1 Step Home Mortgage

Adjustable Rate Home Mortgage Section


 

Adjustable Rate Home Mortgage Navigation


|

Partners
Tell A Friend about us
Home Mortgage Calculator |
Nevada Home Mortgage Loan Rate |
Refinance A Home Mortgage Rate Calculator |
Washington Mutual Home Mortgage Loan |
Home Mortgage Refinance Loan California |
American Home Mortgage |
No Money Down Home Mortgage |
Home Mortgage Refinancing Calculator |
Online Home Mortgage Loan |
Interest Only Home Mortgage Loan Rates |
Adjustable California Home Mortgage Rate |
Home Mortgage Rate Texas |
Fha Home Mortgage Loans Interest Only First Time Home Buyer |
Calculator Home Mortgage Rate Refinance Uni |
Mortgage Rates Home Mortgage Refinance Equity 1st |

List of home-mortgage Articles

Adjustable Rate Home Mortgage Best seller

Mortgage Cycling

Learn How To Quickly Build At Least $40,000 Worth Of Home Equity And Pay Your Mortgage Off In 10 Years Or Less


Best Adjustable Rate Home Mortgage products

Dear Mortgage Professional, Mortgage Marketing Made Easy

Social bookmarking
You like it?

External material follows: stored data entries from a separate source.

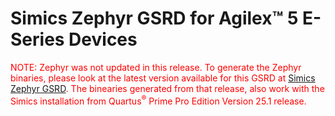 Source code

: 





# Simics Zephyr GSRD for Agilex™ 5 E-Series Devices

<span style="color: red;"> NOTE: Zephyr was not updated in this release. To generate the Zephyr binaries, please look at the latest version available for this GSRD at [Simics Zephyr GSRD](https://altera-fpga.github.io/rel-24.3/embedded-designs/agilex-5/common/virtual-platforms/zephyr-gsrd/ug-zephyr-gsrd-agilex5-virtual-platforms/). The binearies generated from that release, also work with the Simics installation from Quartus<sup>&reg;</sup> Prime Pro Edition Version 25.1 release.  </span>

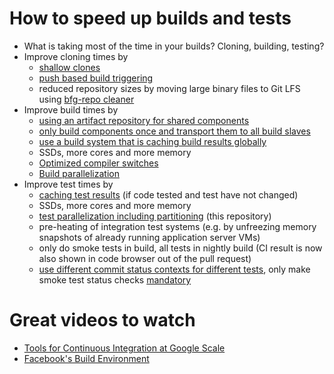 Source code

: # How to speed up builds and tests

* What is taking most of the time in your builds? Cloning, building, testing?
* Improve cloning times by
  - [shallow clones](https://issues.jenkins-ci.org/browse/JENKINS-24728)
  - [push based build triggering](https://wiki.jenkins-ci.org/display/JENKINS/GitHub+Plugin#GitHubPlugin-TriggerabuildwhenachangeispushedtoGitHub)
  - reduced repository sizes by moving large binary files to Git LFS using [bfg-repo cleaner](https://github.com/rtyley/bfg-repo-cleaner/releases/tag/v1.12.5)
* Improve build times by
  - [using an artifact repository for shared components](http://www.slideshare.net/SonatypeCorp/white-paper-concepts-and-benefits-of-repository-management)
  - [only build components once and transport them to all build slaves](https://wiki.jenkins-ci.org/display/JENKINS/Copy+Artifact+Plugin)
  - [use a build system that is caching build results globally](http://prezi.com/20fxomjc_goy/?utm_campaign=share&utm_medium=copy&rc=ex0share)
  - SSDs, more cores and more memory
  - [Optimized compiler switches](https://rogerkeays.com/why-is-maven-so-slow)
  - [Build parallelization](http://prezi.com/20fxomjc_goy/?utm_campaign=share&utm_medium=copy&rc=ex0share)
* Improve test times by
  - [caching test results](http://prezi.com/20fxomjc_goy/?utm_campaign=share&utm_medium=copy&rc=ex0share) (if code tested and test have not changed)
  - SSDs, more cores and more memory
  - [test parallelization including partitioning](https://github.com/jenkinsci/pipeline-plugin/blob/master/TUTORIAL.md) (this repository)
  - pre-heating of integration test systems (e.g. by unfreezing memory snapshots of already running application server VMs)
  - only do smoke tests in build, all tests in nightly build (CI result is now also shown in code browser out of the pull request)
  - [use different commit status contexts for different tests](https://wiki.jenkins-ci.org/display/JENKINS/GitHub+Plugin), only make smoke test status checks [mandatory](https://help.github.com/articles/enabling-required-status-checks/)

# Great videos to watch

* [Tools for Continuous Integration at Google Scale](https://www.youtube.com/watch?v=KH2_sB1A6lA)
* [Facebook's Build Environment](https://www.youtube.com/watch?v=X0VH78ye4yY) 
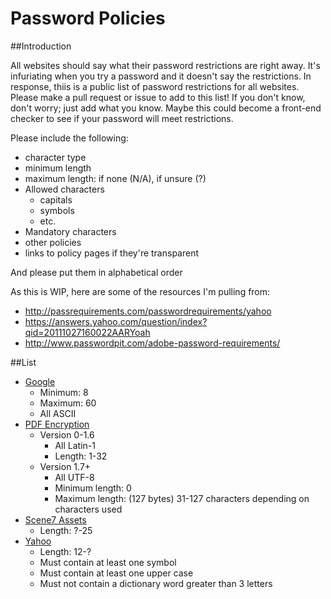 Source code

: # Password Policies

##Introduction

All websites should say what their password restrictions are right away. It's infuriating when you try a password and it doesn't say the restrictions. In response, thiis is a public list of password restrictions for all websites. Please make a pull request or issue to add to this list! If you don't know, don't worry; just add what you know. Maybe this could become a front-end checker to see if your password will meet restrictions.

Please include the following:

* character type
* minimum length
* maximum length: if none (N/A), if unsure (?)
* Allowed characters
  * capitals
  * symbols
  * etc.
* Mandatory characters
* other policies
* links to policy pages if they're transparent

And please put them in alphabetical order

As this is WIP, here are some of the resources I'm pulling from:

* http://passrequirements.com/passwordrequirements/yahoo
* https://answers.yahoo.com/question/index?qid=20111027160022AARYoah
* http://www.passwordpit.com/adobe-password-requirements/

##List

* [Google](https://support.google.com/a/answer/33386?hl=en)
  * Minimum: 8
  * Maximum: 60
  * All ASCII
* [PDF Encryption](https://www.pdflib.com/knowledge-base/pdf-security/encryption/)
  * Version 0-1.6
    * All Latin-1
    * Length: 1-32
  * Version 1.7+
    * All UTF-8
    * Minimum length: 0
    * Maximum length: (127 bytes) 31-127 characters depending on characters used
* [Scene7 Assets](https://helpx.adobe.com/experience-manager/scene7/kb/sps/naming-convention-basic-image-prep.html)
  * Length: ?-25
* [Yahoo](https://help.yahoo.com/kb/check-password-guidelines-overview-sln3012.html)
  * Length: 12-?
  * Must contain at least one symbol
  * Must contain at least one upper case
  * Must not contain a dictionary word greater than 3 letters

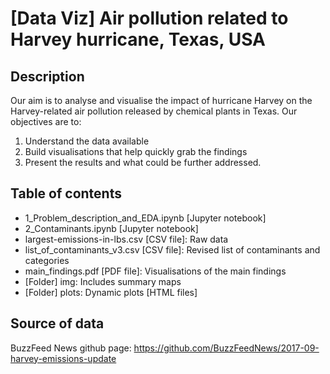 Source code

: # [Data Viz] Air pollution related to Harvey hurricane, Texas, USA
## Description
Our aim is to analyse and visualise the impact of hurricane Harvey on the Harvey-related air pollution released by chemical plants in Texas.
Our objectives are to:
1. Understand the data available
2. Build visualisations that help quickly grab the findings
3. Present the results and what could be further addressed.

## Table of contents
* 1_Problem_description_and_EDA.ipynb [Jupyter notebook]
* 2_Contaminants.ipynb [Jupyter notebook]
* largest-emissions-in-lbs.csv [CSV file]: Raw data
* list_of_contaminants_v3.csv [CSV file]: Revised list of contaminants and categories
* main_findings.pdf [PDF file]: Visualisations of the main findings
* [Folder] img: Includes summary maps
* [Folder] plots: Dynamic plots [HTML files]
  
## Source of data
BuzzFeed News github page: https://github.com/BuzzFeedNews/2017-09-harvey-emissions-update

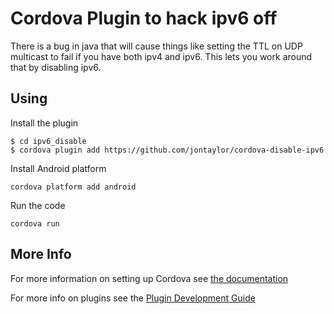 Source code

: # Cordova Plugin to hack ipv6 off

There is a bug in java that will cause things like setting the TTL on UDP multicast to fail if you have both ipv4 and ipv6.
This lets you work around that by disabling ipv6.

## Using

Install the plugin

    $ cd ipv6_disable
    $ cordova plugin add https://github.com/jontaylor/cordova-disable-ipv6
    


Install Android platform

    cordova platform add android
    
Run the code

    cordova run 

## More Info

For more information on setting up Cordova see [the documentation](http://cordova.apache.org/docs/en/4.0.0/guide_cli_index.md.html#The%20Command-Line%20Interface)

For more info on plugins see the [Plugin Development Guide](http://cordova.apache.org/docs/en/4.0.0/guide_hybrid_plugins_index.md.html#Plugin%20Development%20Guide)
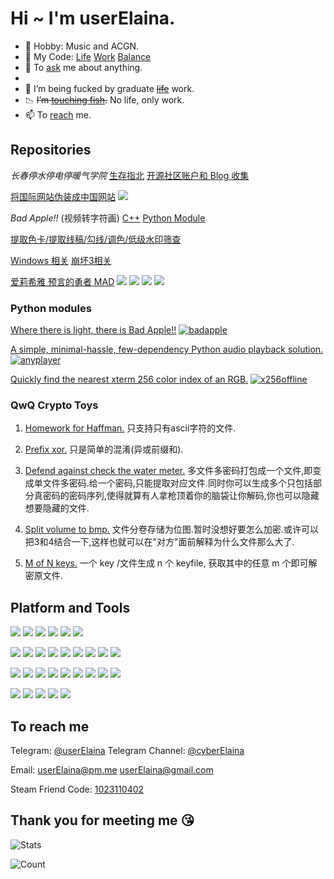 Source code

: # Hi ~ I'm userElaina.

- 🌸 Hobby: Music and ACGN.
- 🎵 My Code: [Life](https://github.com/userElaina) [Work](https://github.com/workelaina) [Balance](https://git.mil/)
- 💬 To [ask](https://github.com/userelaina/userelaina/issues) me about anything.
- 
- 🧪 I’m being fucked by graduate ~~[life](https://t.me/s/MSc_Daily)~~ work.
- 📉 ~~I’m [touching fish](https://telegra.ph/%E8%BA%BA%E5%B9%B3%E5%8D%B3%E6%98%AF%E6%AD%A3%E4%B9%89-06-23).~~ No life, only work.
- 📫 To [reach](#to-reach-me) me.

<!-- ## Content -->

<!-- Map of [Stick Fight: The Game](https://store.steampowered.com/app/674940/) -->
<!-- [![](https://img.shields.io/steam/downloads/2136043969?style=flat-square&logo=steam&label=QwQ)](https://steamcommunity.com/sharedfiles/filedetails/?id=2136043969) -->

## Repositories

*长春停水停电停暖气学院*
[生存指北](https://github.com/userElaina/Open-JLU)
[开源社区账户和 Blog 收集](https://github.com/userElaina/JLU-roll)

[将国际网站伪装成中国网站](https://github.com/userElaina/this-is-the-China-website)
[![](https://img.shields.io/greasyfork/dt/461427?style=flat-square&logo=greasyfork&label=Greasy%20Fork)](https://greasyfork.org/scripts/461427)

*Bad Apple!!* (视频转字符画)
[C++](https://github.com/bad-apple-lab/Bad-Apple)
[Python Module](https://github.com/bad-apple-lab/Bad-Apple-Python-Module)

[提取色卡/提取线稿/勾线/调色/低级水印筛查](https://github.com/userElaina/color-card)

[Windows 相关](https://github.com/userElaina/About-Windows)
[崩坏3相关](https://github.com/userElaina/Honkai-Impact-3rd)

[爱莉希雅 预言的勇者 MAD](https://github.com/userElaina/the-brave-Elysia-of-prophecy)
[![](https://img.shields.io/badge/Bilibili-有字幕-00a1d6?style=flat-square&logo=bilibili)](https://www.bilibili.com/video/BV1qTmrYKEUP)
[![](https://img.shields.io/badge/Bilibili-无字幕-00a1d6?style=flat-square&logo=bilibili)](https://www.bilibili.com/video/BV1ZTmrYKE3W)
[![](https://img.shields.io/badge/YouTube-有字幕-ff0000?style=flat-square&logo=youtube)](https://www.youtube.com/watch?v=EkEbB38t2Cg)
[![](https://img.shields.io/badge/YouTube-无字幕-ff0000?style=flat-square&logo=youtube)](https://www.youtube.com/watch?v=tHiDTm-ReIQ)

### Python modules

[Where there is light, there is Bad Apple!!](https://github.com/bad-apple-lab/Bad-Apple-Python-Module)
[![badapple](https://img.shields.io/pypi/v/badapple.svg?style=flat-square&logo=pypi&label=badapple)](https://pypi.org/project/badapple)

[A simple, minimal-hassle, few-dependency Python audio playback solution.](https://github.com/userElaina/anyplayer)
[![anyplayer](https://img.shields.io/pypi/v/anyplayer.svg?style=flat-square&logo=pypi&label=anyplayer)](https://pypi.org/project/anyplayer)

[Quickly find the nearest xterm 256 color index of an RGB.](https://github.com/userElaina/python-x256-offline)
[![x256offline](https://img.shields.io/pypi/v/x256offline.svg?style=flat-square&logo=pypi&label=x256offline)](https://pypi.org/project/x256offline)

### QwQ Crypto Toys

1. [Homework for Haffman.](https://github.com/userElaina/naive-Huffman)
只支持只有ascii字符的文件.

2. [Prefix xor.](https://github.com/userElaina/naive-confuse)
只是简单的混淆(异或前缀和).

3. [Defend against check the water meter.](https://github.com/userElaina/one-file-with-many-password)
多文件多密码打包成一个文件,即变成单文件多密码.给一个密码,只能提取对应文件.同时你可以生成多个只包括部分真密码的密码序列,使得就算有人拿枪顶着你的脑袋让你解码,你也可以隐藏想要隐藏的文件.

4. [Split volume to bmp.](https://github.com/userElaina/big-file-2-small-bmp)
文件分卷存储为位图.暂时没想好要怎么加密.或许可以把3和4结合一下,这样也就可以在"对方"面前解释为什么文件那么大了.

5. [M of N keys.](https://github.com/userElaina/m-of-n-keys)
一个 key /文件生成 n 个 keyfile, 获取其中的任意 m 个即可解密原文件.

## Platform and Tools

[![](https://img.shields.io/badge/Manjaro-37474f?style=flat-square&logo=manjaro)](https://manjaro.org/)
[![](https://img.shields.io/badge/Windows-0078d6?style=flat-square&logo=steamdeck)](https://store.steampowered.com/)
[![](https://img.shields.io/badge/Debian-a81d33?style=flat-square&logo=debian)](https://www.debian.org/)
[![](https://img.shields.io/badge/Proxmox%20VE-000000?style=flat-square&logo=proxmox)](https://www.proxmox.com/)
[![](https://img.shields.io/badge/Arch%20Linux-000000?style=flat-square&logo=arch-linux)](https://archlinux.org/)
[![](https://img.shields.io/badge/Ubuntu-2a001c?style=flat-square&logo=ubuntu)](https://ubuntu.com/)

[![](https://img.shields.io/badge/Python-ffd43b?style=flat-square&logo=python)](https://www.python.org/)
[![](https://img.shields.io/badge/C-5c6bc0?style=flat-square&logo=c)](https://en.wikipedia.org/wiki/C_(programming_language))
[![](https://img.shields.io/badge/C++-00599c?style=flat-square&logo=c%2B%2B)](https://en.wikipedia.org/wiki/C%2B%2B)
[![](https://img.shields.io/badge/Go-29beb0?style=flat-square&logo=go)](https://go.dev/)
[![](https://img.shields.io/badge/Java-f89820?style=flat-square&logo=openjdk)](https://www.java.com/)
[![](https://img.shields.io/badge/Lua-2c2d72?style=flat-square&logo=lua)](https://www.lua.org/)
[![](https://img.shields.io/badge/Rust-000000?style=flat-square&logo=rust)](https://www.rust-lang.org/)
[![](https://img.shields.io/badge/LaTeX-008080?style=flat-square&logo=latex)](https://www.latex-project.org/)
[![](https://img.shields.io/badge/Markdown-000000?style=flat-square&logo=markdown)](https://en.wikipedia.org/wiki/Markdown)

[![](https://img.shields.io/badge/VMware-005c8a?style=flat-square&logo=vmware)](https://www.vmware.com/)
[![](https://img.shields.io/badge/VirtualBox-183a61?style=flat-square&logo=virtualbox)](https://www.virtualbox.org/)
[![](https://img.shields.io/badge/QEMU-000000?style=flat-square&logo=qemu)](https://www.qemu.org/)
[![](https://img.shields.io/badge/VS%20Code-007acc?style=flat-square&logo=vim)](https://code.visualstudio.com/)
[![](https://img.shields.io/badge/VS-5c2d91?style=flat-square&logo=intellijidea)](https://visualstudio.microsoft.com/)
[![](https://img.shields.io/badge/PyCharm-000000?style=flat-square&logo=pycharm)](https://www.jetbrains.com/pycharm/)
[![](https://img.shields.io/badge/OBS-302e31?style=flat-square&logo=obs-studio)](https://obsproject.com/)
[![](https://img.shields.io/badge/Unity-000000?style=flat-square&logo=unity)](https://unity.com/)
[![](https://img.shields.io/badge/FFmpeg-007808?style=flat-square&logo=ffmpeg)](https://ffmpeg.org/)

[![](https://img.shields.io/badge/OpenCV-5c3ee8?style=flat-square&logo=opencv)](https://opencv.org/)
[![](https://img.shields.io/badge/Anaconda-000000?style=flat-square&logo=anaconda)](https://www.anaconda.com/)
[![](https://img.shields.io/badge/Jupyter-000000?style=flat-square&logo=jupyter)](https://jupyter.org/)
[![](https://img.shields.io/badge/PyTorch-000000?style=flat-square&logo=pytorch)](https://pytorch.org/)
[![](https://img.shields.io/badge/TensorFlow-000000?style=flat-square&logo=tensorflow)](https://www.tensorflow.org/)

## To reach me

Telegram: [@userElaina](https://t.me/userelaina) 
Telegram Channel: [@cyberElaina](https://t.me/cyberElaina)

Email: userElaina@pm.me userElaina@gmail.com

Steam Friend Code: [1023110402](https://steamcommunity.com/id/userElaina)

<!-- ## To reward me -->

<!-- https://paypal.me/mo19260817 -->

## Thank you for meeting me 😘

![Stats](https://github-readme-stats-git-masterorgs-github-readme-stats-team.vercel.app/api?username=userelaina&include_orgs=true&count_private=true&show_icons=true&include_all_commits=true&icon_color=F080C0)

![Count](https://count.getloli.com/get/@userElaina?theme=gelbooru)

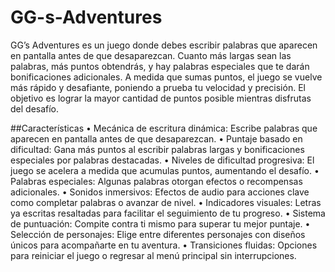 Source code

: # GG-s-Adventures
GG’s Adventures es un juego donde debes 
escribir palabras que aparecen en pantalla 
antes de que desaparezcan. Cuanto más largas 
sean las palabras, más puntos obtendrás, y 
hay palabras especiales que te darán 
bonificaciones adicionales. A medida que 
sumas puntos, el juego se vuelve más rápido 
y desafiante, poniendo a prueba tu velocidad 
y precisión. El objetivo es lograr la mayor 
cantidad de puntos posible mientras disfrutas 
del desafío.

##Características
	•	Mecánica de escritura dinámica: Escribe palabras que aparecen en pantalla antes de que desaparezcan.
	•	Puntaje basado en dificultad: Gana más puntos al escribir palabras largas y bonificaciones especiales por palabras destacadas.
	•	Niveles de dificultad progresiva: El juego se acelera a medida que acumulas puntos, aumentando el desafío.
	•	Palabras especiales: Algunas palabras otorgan efectos o recompensas adicionales.
	•	Sonidos inmersivos: Efectos de audio para acciones clave como completar palabras o avanzar de nivel.
	•	Indicadores visuales: Letras ya escritas resaltadas para facilitar el seguimiento de tu progreso.
	•	Sistema de puntuación: Compite contra ti mismo para superar tu mejor puntaje.
	•	Selección de personajes: Elige entre diferentes personajes con diseños únicos para acompañarte en tu aventura.
	•	Transiciones fluidas: Opciones para reiniciar el juego o regresar al menú principal sin interrupciones. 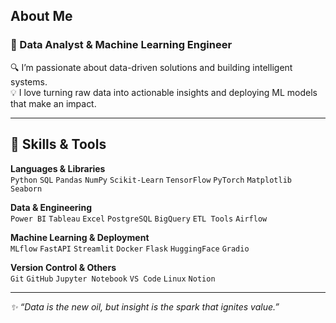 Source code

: ## About Me
### 🎯 Data Analyst & Machine Learning Engineer

🔍 I’m passionate about data-driven solutions and building intelligent systems.  
💡 I love turning raw data into actionable insights and deploying ML models that make an impact.

---

## 🚀 Skills & Tools

**Languages & Libraries**  
`Python` `SQL` `Pandas` `NumPy` `Scikit-Learn` `TensorFlow` `PyTorch` `Matplotlib` `Seaborn`

**Data & Engineering**  
`Power BI` `Tableau` `Excel` `PostgreSQL` `BigQuery` `ETL Tools` `Airflow`

**Machine Learning & Deployment**  
`MLflow` `FastAPI` `Streamlit` `Docker` `Flask` `HuggingFace` `Gradio`

**Version Control & Others**  
`Git` `GitHub` `Jupyter Notebook` `VS Code` `Linux` `Notion`

---

<!-- ## 📈 GitHub Stats

![Your GitHub stats](https://github-readme-stats.vercel.app/api?username=USERNAME_KAMU&show_icons=true&theme=radical)
![Top Langs](https://github-readme-stats.vercel.app/api/top-langs/?username=odiqwr&layout=compact&theme=radical)

---

## 📁 Projects Highlight

🔹 [Customer Churn Prediction](https://github.com/odiqwr/project1)  
> Predicting customer churn using logistic regression, decision trees, and XGBoost.

🔹 [House Price Forecasting](https://github.com/username/project2)  
> Regression analysis using Random Forest and Feature Engineering on Kaggle dataset.

🔹 [Sentiment Analysis Web App](https://github.com/username/project3)  
> NLP model deployed using Streamlit for real-time tweet sentiment prediction.

---

## 🧠 Learning & Goals

- 🎓 Currently learning: Deep Learning (Transformer-based models)
- 🔭 Exploring: MLOps and scalable ML pipelines
- ✍️ Writing: Data science tutorials on Medium / blog

---

## 📬 Let’s Connect

[![LinkedIn](https://img.shields.io/badge/LinkedIn-blue?style=flat&logo=linkedin)](https://linkedin.com/in/username)  
[![Email](https://img.shields.io/badge/Email-DarkRed?style=flat&logo=gmail&logoColor=white)](mailto:youremail@gmail.com)  
[![Portfolio](https://img.shields.io/badge/Portfolio-000?style=flat&logo=github)](https://yourportfolio.com)

--- -->

_✨ “Data is the new oil, but insight is the spark that ignites value.”_ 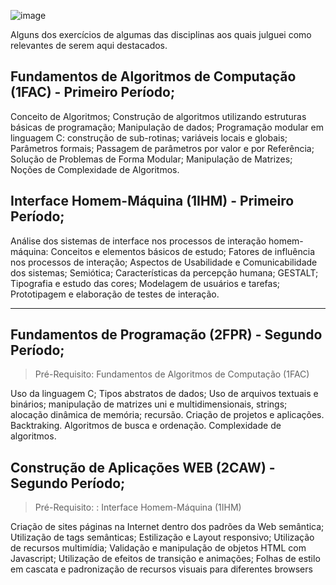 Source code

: ![image](https://user-images.githubusercontent.com/104868627/167055952-58490ac0-557f-43e2-b919-38bfef0a8262.png)

Alguns dos exercícios de algumas das disciplinas aos quais julguei como relevantes de serem aqui destacados.
 
## Fundamentos de Algoritmos de Computação (1FAC) - Primeiro Período;
 
Conceito de Algoritmos; Construção de algoritmos utilizando estruturas básicas de
programação; Manipulação de dados; Programação modular em linguagem C: construção
de sub-rotinas; variáveis locais e globais; Parâmetros formais; Passagem de parâmetros
por valor e por Referência; Solução de Problemas de Forma Modular; Manipulação de
Matrizes; Noções de Complexidade de Algoritmos.

## Interface Homem-Máquina (1IHM) - Primeiro Período;

Análise dos sistemas de interface nos processos de interação homem-máquina: Conceitos
e elementos básicos de estudo; Fatores de influência nos processos de interação;
Aspectos de Usabilidade e Comunicabilidade dos sistemas; Semiótica; Características
da percepção humana; GESTALT; Tipografia e estudo das cores; Modelagem de usuários e tarefas;
Prototipagem e elaboração de testes de interação.

<hr>

## Fundamentos de Programação (2FPR) - Segundo Período;
>Pré-Requisito: Fundamentos de Algoritmos de Computação (1FAC)

Uso da linguagem C; Tipos abstratos de dados; Uso de arquivos textuais e binários;
manipulação de matrizes uni e multidimensionais, strings; alocação dinâmica de
memória; recursão. Criação de projetos e aplicações. Backtraking. Algoritmos de busca e
ordenação. Complexidade de algoritmos.

## Construção de Aplicações WEB (2CAW) - Segundo Período;
>Pré-Requisito: : Interface Homem-Máquina (1IHM)

Criação de sites páginas na Internet dentro dos padrões da Web semântica; Utilização de
tags semânticas; Estilização e Layout responsivo; Utilização de recursos multimídia;
Validação e manipulação de objetos HTML com Javascript; Utilização de efeitos de
transição e animações; Folhas de estilo em cascata e padronização de recursos visuais para
diferentes browsers

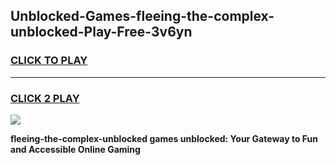 
## Unblocked-Games-fleeing-the-complex-unblocked-Play-Free-3v6yn
<h3>
<a href="https://premium76.site?title=fleeing-the-complex-unblocked&ref=19M">CLICK TO PLAY</a></h3>
<hr>

<h3>
<a href="https://premium76.site?title=fleeing-the-complex-unblocked&ref=19M">CLICK 2 PLAY</a>
  
</h3>

<a href="https://premium76.site?title=fleeing-the-complex-unblocked&ref=19M"><img src="https://clearcache.store/games.png"></a>


**fleeing-the-complex-unblocked games unblocked: Your Gateway to Fun and Accessible Online Gaming**
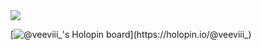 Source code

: <img src = "https://github-readme-stats.vercel.app/api?username=vedika08&&show_icons=true&title_color=00ffff&icon_color=009a00&text_color=ffffff&bg_color=145,000000,730073&border_color=0c000c">


[![@veeviii_'s Holopin board](https://holopin.io/api/user/board?user=veeviii_)](https://holopin.io/@veeviii_)
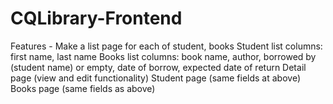 # CQLibrary-Frontend

Features - Make a
list page for each of student, books
Student list columns: first name, last name
Books list columns: book name, author, borrowed by (student name) or empty, date of borrow, expected date of return
Detail page (view and edit functionality)
Student page (same fields at above)
Books page (same fields as above)

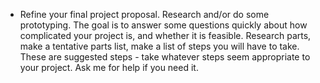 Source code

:+ Refine your final project proposal. Research and/or do some prototyping. The goal is to answer some questions quickly about how complicated your project is, and whether it is feasible. Research parts, make a tentative parts list, make a list of steps you will have to take. These are suggested steps - take whatever steps seem appropriate to your project. Ask me for help if you need it.
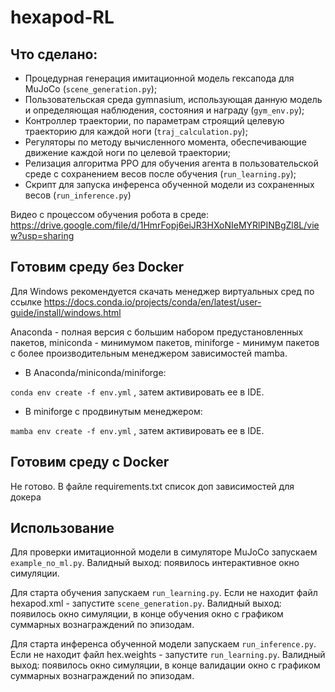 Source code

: # hexapod-RL

## Что сделано:

- Процедурная генерация имитационной модель гексапода для MuJoCo (`scene_generation.py`);
- Пользовательская среда gymnasium, использующая данную модель и определяющая наблюдения, состояния и награду (`gym_env.py`);
- Контроллер траектории, по параметрам строящий целевую траекторию для каждой ноги (`traj_calculation.py`);
- Регуляторы по методу вычисленного момента, обеспечивающие движение каждой ноги по целевой траектории;
- Релизация алгоритма PPO для обучения агента в пользовательской среде с сохранением весов после обучения (`run_learning.py`);
- Скрипт для запуска инференса обученной модели из сохраненных весов (`run_inference.py`)

Видео с процессом обучения робота в среде: https://drive.google.com/file/d/1HmrFopj6eiJR3HXoNIeMYRlPINBgZl8L/view?usp=sharing

## Готовим среду без Docker

Для Windows рекомендуется скачать менеджер виртуальных сред по ссылке https://docs.conda.io/projects/conda/en/latest/user-guide/install/windows.html

Anaconda - полная версия с большим набором предустановленных пакетов, miniconda - минимумом пакетов, miniforge - минимум пакетов с более производительным менеджером зависимостей mamba.
- В Anaconda/miniconda/miniforge:

`conda env create -f env.yml`
, затем активировать ее в IDE.
- В miniforge с продвинутым менеджером:

`mamba env create -f env.yml`
, затем активировать ее в IDE.

## Готовим среду с Docker

Не готово. В файле requirements.txt список доп зависимостей для докера

## Использование
Для проверки имитационной модели в симуляторе MuJoCo запускаем `example_no_ml.py`. Валидный выход: появилось интерактивное окно симуляции. 

Для старта обучения запускаем `run_learning.py`. Если не находит файл hexapod.xml - запустите `scene_generation.py`. Валидный выход: появилось окно симуляции, в конце обучения окно с графиком суммарных вознаграждений по эпизодам.

Для старта инференса обученной модели запускаем `run_inference.py`. Если не находит файл hex.weights - запустите `run_learning.py`. Валидный выход: появилось окно симуляции, в конце валидации окно с графиком суммарных вознаграждений по эпизодам.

Share it!
socialize it

Newsletter

Subscribe to our newsletter AND receive our exclusive Special Report on home-mortgage
Email:
First Name:



Main Adjustable Rate Home Mortgage sponsors


 

Latest Adjustable Rate Home Mortgage Link Added

INSERT YOUR OWN BANNER HERE

Submit your link on Adjustable Rate Home Mortgage!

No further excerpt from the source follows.